First off, here are the things we should ignore:

  • Order Adjustments (in grey): This happens when the restaurant ran out of and/or missed items in any orders. In these cases, Grubhub needs to refund the customer.
  • Delivery Commission (10%): This could be $0 if the restaurant took care of delivery themselves. 10% to outsource delivery is actually the only good deal here. Without enough volume, hiring your own staff (even at minimum wage) can easily cost more than the $95 they paid for the month.
  • Processing Fee (3–4%): These are credit card fees the restaurant would have paid even if the customer ordered directly through them.

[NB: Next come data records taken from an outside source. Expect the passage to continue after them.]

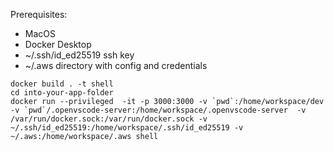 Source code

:Prerequisites:
- MacOS
- Docker Desktop
- ~/.ssh/id_ed25519 ssh key
- ~/.aws directory with config and credentials

```
docker build . -t shell
cd into-your-app-folder
docker run --privileged  -it -p 3000:3000 -v `pwd`:/home/workspace/dev -v `pwd`/.openvscode-server:/home/workspace/.openvscode-server  -v /var/run/docker.sock:/var/run/docker.sock -v ~/.ssh/id_ed25519:/home/workspace/.ssh/id_ed25519 -v ~/.aws:/home/workspace/.aws shell
```
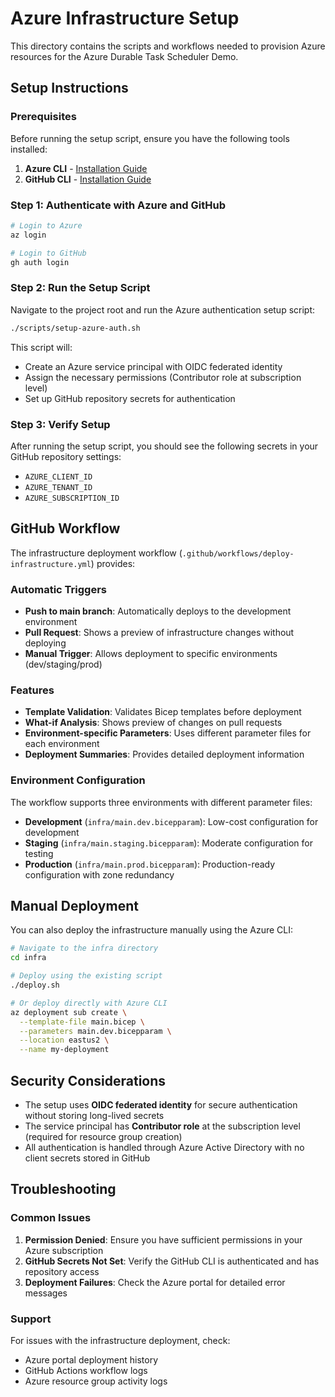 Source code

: # Azure Infrastructure Setup

This directory contains the scripts and workflows needed to provision Azure resources for the Azure Durable Task Scheduler Demo.

## Setup Instructions

### Prerequisites

Before running the setup script, ensure you have the following tools installed:

1. **Azure CLI** - [Installation Guide](https://docs.microsoft.com/en-us/cli/azure/install-azure-cli)
2. **GitHub CLI** - [Installation Guide](https://cli.github.com/)

### Step 1: Authenticate with Azure and GitHub

```bash
# Login to Azure
az login

# Login to GitHub
gh auth login
```

### Step 2: Run the Setup Script

Navigate to the project root and run the Azure authentication setup script:

```bash
./scripts/setup-azure-auth.sh
```

This script will:
- Create an Azure service principal with OIDC federated identity
- Assign the necessary permissions (Contributor role at subscription level)
- Set up GitHub repository secrets for authentication

### Step 3: Verify Setup

After running the setup script, you should see the following secrets in your GitHub repository settings:
- `AZURE_CLIENT_ID`
- `AZURE_TENANT_ID` 
- `AZURE_SUBSCRIPTION_ID`

## GitHub Workflow

The infrastructure deployment workflow (`.github/workflows/deploy-infrastructure.yml`) provides:

### Automatic Triggers
- **Push to main branch**: Automatically deploys to the development environment
- **Pull Request**: Shows a preview of infrastructure changes without deploying
- **Manual Trigger**: Allows deployment to specific environments (dev/staging/prod)

### Features
- **Template Validation**: Validates Bicep templates before deployment
- **What-if Analysis**: Shows preview of changes on pull requests
- **Environment-specific Parameters**: Uses different parameter files for each environment
- **Deployment Summaries**: Provides detailed deployment information

### Environment Configuration

The workflow supports three environments with different parameter files:

- **Development** (`infra/main.dev.bicepparam`): Low-cost configuration for development
- **Staging** (`infra/main.staging.bicepparam`): Moderate configuration for testing
- **Production** (`infra/main.prod.bicepparam`): Production-ready configuration with zone redundancy

## Manual Deployment

You can also deploy the infrastructure manually using the Azure CLI:

```bash
# Navigate to the infra directory
cd infra

# Deploy using the existing script
./deploy.sh

# Or deploy directly with Azure CLI
az deployment sub create \
  --template-file main.bicep \
  --parameters main.dev.bicepparam \
  --location eastus2 \
  --name my-deployment
```

## Security Considerations

- The setup uses **OIDC federated identity** for secure authentication without storing long-lived secrets
- The service principal has **Contributor role** at the subscription level (required for resource group creation)
- All authentication is handled through Azure Active Directory with no client secrets stored in GitHub

## Troubleshooting

### Common Issues

1. **Permission Denied**: Ensure you have sufficient permissions in your Azure subscription
2. **GitHub Secrets Not Set**: Verify the GitHub CLI is authenticated and has repository access
3. **Deployment Failures**: Check the Azure portal for detailed error messages

### Support

For issues with the infrastructure deployment, check:
- Azure portal deployment history
- GitHub Actions workflow logs
- Azure resource group activity logs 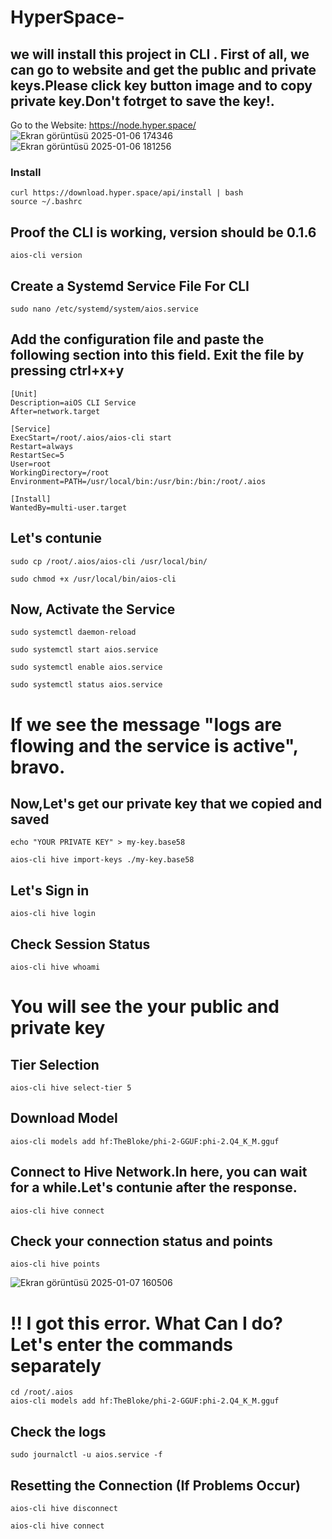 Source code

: # HyperSpace-
## we will install this project in CLI . First of all, we can go to website and get the publıc and private keys.Please click key button image and to copy private key.Don't fotrget to save the key!. 
Go to the Website: https://node.hyper.space/
![Ekran görüntüsü 2025-01-06 174346](https://github.com/user-attachments/assets/e6169fa6-77f3-4db3-a19e-15185c80b4ca) 
![Ekran görüntüsü 2025-01-06 181256](https://github.com/user-attachments/assets/c37f91a9-df35-47e4-9aa8-f4fdbddf518e)

### Install

```
curl https://download.hyper.space/api/install | bash
source ~/.bashrc
```

## Proof the CLI is working, version should be 0.1.6

```
aios-cli version
```

## Create a Systemd Service File For CLI 
```
sudo nano /etc/systemd/system/aios.service
```

## Add the configuration file and paste the following section into this field. Exit the file by pressing ctrl+x+y
```
[Unit]
Description=aiOS CLI Service
After=network.target

[Service]
ExecStart=/root/.aios/aios-cli start
Restart=always
RestartSec=5
User=root
WorkingDirectory=/root
Environment=PATH=/usr/local/bin:/usr/bin:/bin:/root/.aios

[Install]
WantedBy=multi-user.target
```
## Let's contunie 
```
sudo cp /root/.aios/aios-cli /usr/local/bin/
```
```
sudo chmod +x /usr/local/bin/aios-cli
```
## Now, Activate the Service
```
sudo systemctl daemon-reload

sudo systemctl start aios.service

sudo systemctl enable aios.service

sudo systemctl status aios.service
```
# If we see the message "logs are flowing and the service is active", bravo.

## Now,Let's get our private key that we copied and saved

```
echo "YOUR PRIVATE KEY" > my-key.base58
```
```
aios-cli hive import-keys ./my-key.base58
```
## Let's Sign in
```
aios-cli hive login
```
## Check Session Status
```
aios-cli hive whoami
```
# You will see the your public and private key

## Tier Selection 
```
aios-cli hive select-tier 5
```
## Download Model 
```
aios-cli models add hf:TheBloke/phi-2-GGUF:phi-2.Q4_K_M.gguf
```

## Connect to Hive Network.In here, you can wait for a while.Let's contunie after the response.
```
aios-cli hive connect
```
## Check your connection status and points

```
aios-cli hive points
```
![Ekran görüntüsü 2025-01-07 160506](https://github.com/user-attachments/assets/a8435e3f-142f-4885-b3a1-67c144571142)
# !! I got this error. What Can I do? Let's enter the commands separately
```
cd /root/.aios
aios-cli models add hf:TheBloke/phi-2-GGUF:phi-2.Q4_K_M.gguf
```



## Check the logs

```
sudo journalctl -u aios.service -f
```




## Resetting the Connection (If Problems Occur)

```
aios-cli hive disconnect
```
```
aios-cli hive connect
```






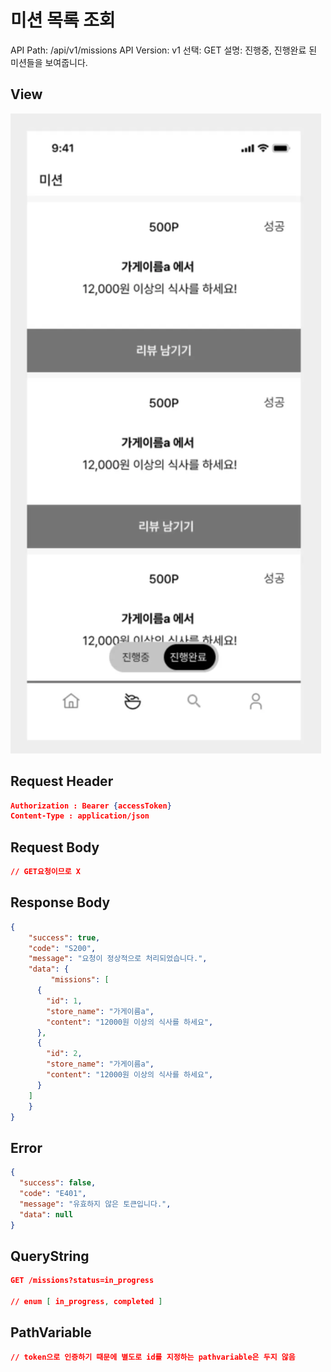 # 미션 목록 조회

API Path: /api/v1/missions
API Version: v1
선택: GET
설명: 진행중, 진행완료 된 미션들을 보여줍니다.

## **View**

![image.png](%EB%AF%B8%EC%85%98%20%EB%AA%A9%EB%A1%9D%20%EC%A1%B0%ED%9A%8C%20280b57f4596b813cb330f2d3f7748240/da12116b-0a9f-470f-a411-3f69770fa2d3.png)

## Request Header

```json
Authorization : Bearer {accessToken}
Content-Type : application/json
```

## Request Body

```json
// GET요청이므로 X
```

## Response Body

```json
{
	"success": true,
	"code": "S200",
	"message": "요청이 정상적으로 처리되었습니다.",
	"data": {
		 "missions": [
      {
        "id": 1,
        "store_name": "가게이름a",
        "content": "12000원 이상의 식사를 하세요",
      },
      {
        "id": 2,
        "store_name": "가게이름a",
        "content": "12000원 이상의 식사를 하세요",
      }
    ]
	}
}
```

## Error

```json
{
  "success": false,
  "code": "E401",
  "message": "유효하지 않은 토큰입니다.",
  "data": null
}
```

## QueryString

```json
GET /missions?status=in_progress

// enum [ in_progress, completed ]
```

## PathVariable

```json
// token으로 인증하기 때문에 별도로 id를 지정하는 pathvariable은 두지 않음
```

Now, the things we should examine:

  • Commission (20%): On an average order of $25, that is $5. Acquiring a new online customer for $5 is a great deal. However, what happens if that customer returns? Loyal customers order ~2x/month for ~3 yrs. Now that customer acquisition cost (CAC) balloons to $360. Is that still a good deal?
  • Promotions (30%): Investing in promotions is generally good practice, especially if you have a great product. If we’re being generous and said the $231 the restaurant spent on promotions led to 46 brand new customers, again the CAC is around $5. Great! Better yet, unlike order commissions, if a new customer loves your product, you won’t have to spend that $5 each time they re-order! Right?? If you’re following along you’ve probably already spotted the issue…

Here’s the real issue.

Charging a 20% commission for all online orders is expensive, but it’s still marketing: low ROI, but low effort. Charging $5–10 per customer to DRIVE more orders to a site where restaurants already pay a 20% commission is bordering on predatory.

Now any free-market proponent will argue, no one is putting a gun to these restaurant owners’ heads. They can put in the work to build their own ordering site and run their own marketing. I agree with this.

But one can agree with this logic and still feel unsettled by the practice. For example, payday loans aren’t illegal but are often highly predatory.

So what is the solution?

When enough restaurants get fed up with paying high commissions, they will seek alternative solutions. At first, only very marketing savvy restauranteurs will be able to piece together a direct ordering business (i.e. white-label ordering, Facebook/Instagram ads, email marketing list, etc.)

But slowly more tools will be built so even restaurateurs with no marketing skills can start building a robust direct ordering business. This will only accelerate in the next couple of years, and it is something we are actively working on at Spread.

All marketing can be broken down into two types. Push & Pull. Push is actively promoting to new customers. Pull is having a great product that draws customers back. You should pay up for push but minimize spend on pull as much as possible. Grubhub is charging for both.